To Tony’s recurring astonishment, those who are bold enough to do so rarely comment more than once on the relative beauty of Ricardo’s wife, fearing that he has the power to transform animals into women, or that she may be related to a family of spiteful Minotaurs.

 

Fifty Unusually Short Stories (FUSS): Cigarettes on a Summer Morning, Afternoon, and Evening

Alan is outside the building in the early morning verbally forecasting an oppressive heat for later in the day, enjoying a morning cigarette with his vending machine coffee and looking forward to another eternity where his minty Nicorette gum will taste like stale beer and the acrid scent of his dead grandmother’s carpet along with all the odiferous trimmings of last night in the thick of a pool hall.  He’ll drag and drag out the inevitable by making several subsequent trips to this same spot on the pavement to yellow his fingers in anticipation of having the same mist and reality follow him into the morrow.

Others with gravely voices and smelling of a rustic taste will offer commentary on the heat as well while not attempting to distance themselves from cliché or adage.  Alan nods his stained beard to dissuade persistence and gives an understanding glimpse of burnt marshmallow teeth, for putting up with inane banter is the price of being a professional and the true cost of being a smoker.

 Across town and heading into the thick of a swampy afternoon, Shantel drags herself, optimistically, to the door again to face the drone of cicadas, prickly brown grass, and helium bomb sun threatening to kill or approximate all of these external factors while at the same time satisfying the strange insect, landscape, and heat source hidden from sight by the cracked tan of her hide.

It’s there near the weather-checked parking lot that Liz joins her to talk about how fucking bad she needs this.  They inhale with a shared sense of purpose to vent, to run tongues over heat, and to paint their insides with a learned residue.  Squint-provoking warmth soon clears the fog that billows from the brown filmed interior of their lips like stinky phantasms, escaping nowhere, never clouding the atmosphere except through repetition.  Yet the haze in their minds is already returning as the nicotine colleagues take turns kicking at the faux gravel of the stand-alone ash tray before entering the excessively cool halls of outdated and speckled office carpet that beat a worn path back to the same place they’ll be returning here from in the next 30 to 45 minutes.

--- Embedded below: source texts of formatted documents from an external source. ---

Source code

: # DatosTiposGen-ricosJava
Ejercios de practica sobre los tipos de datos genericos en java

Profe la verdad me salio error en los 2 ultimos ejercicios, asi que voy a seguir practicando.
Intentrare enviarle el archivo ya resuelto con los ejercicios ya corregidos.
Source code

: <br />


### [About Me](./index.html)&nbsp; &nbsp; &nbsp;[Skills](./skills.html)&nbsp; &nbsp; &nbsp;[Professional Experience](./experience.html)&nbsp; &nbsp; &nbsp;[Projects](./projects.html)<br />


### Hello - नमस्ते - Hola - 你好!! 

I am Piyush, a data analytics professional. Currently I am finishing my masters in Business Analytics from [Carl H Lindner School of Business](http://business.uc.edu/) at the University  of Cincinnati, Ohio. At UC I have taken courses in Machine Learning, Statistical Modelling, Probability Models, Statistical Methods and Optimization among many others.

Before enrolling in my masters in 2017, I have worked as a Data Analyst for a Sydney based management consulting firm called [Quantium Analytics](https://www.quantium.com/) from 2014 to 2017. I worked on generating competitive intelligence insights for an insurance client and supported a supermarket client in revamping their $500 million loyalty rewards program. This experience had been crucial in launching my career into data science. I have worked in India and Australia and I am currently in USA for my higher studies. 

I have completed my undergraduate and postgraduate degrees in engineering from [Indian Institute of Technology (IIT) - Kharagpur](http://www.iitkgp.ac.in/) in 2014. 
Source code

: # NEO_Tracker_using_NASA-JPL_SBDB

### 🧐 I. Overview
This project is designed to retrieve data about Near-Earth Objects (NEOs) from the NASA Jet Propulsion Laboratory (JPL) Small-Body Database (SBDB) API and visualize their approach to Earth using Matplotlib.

 As evening dawns and takes root in a historic neighborhood, the coolness has now occasionally blown through the vacant walls of porches like a vapor invader, but still there lingers doubt in Karen’s mind about compulsion, compulsiveness, indecision, and question of ample supply, burning as hot now as desire in the yellowed flesh of her cheeks for another taste of the dirty snack, the purpleness of exposed veins deprived of oxygen, or the softer colors associated with a good night kiss.

Anne of Green Gremlins drives by as the orange horizon becomes more fabric like, honking and extending her pale hand out the window in a gesture of greeting followed by a hoarse shout.  The glowing cherry from her menthol blows into the colors of dusk, prompting rhetorical questions about the location of her damn matches.

Karen sits waiting for something on the bench swing that descends on chains from the tongue-in-groove ceiling, but she’s not sure what.  Perhaps relief from this pang will finally be smitten into attrition by extensive exposure to fresh air.  But not wanting to risk that sickly feeling again, she places another ‘after dinner mint’ into a long black filter from back in smoking’s glory days, and draws on it fully in order to feel like a temporary celebrity.  But at least she’s politically correct about it.

Her smoke wafts upwards like family tradition through Aunt Ginny’s open bedroom window where she’s poised on the edge of the bed in a padded night coat inhaling with nostalgia, resisting change as firmly as the hardened Aqua Net that keeps her beehive upright.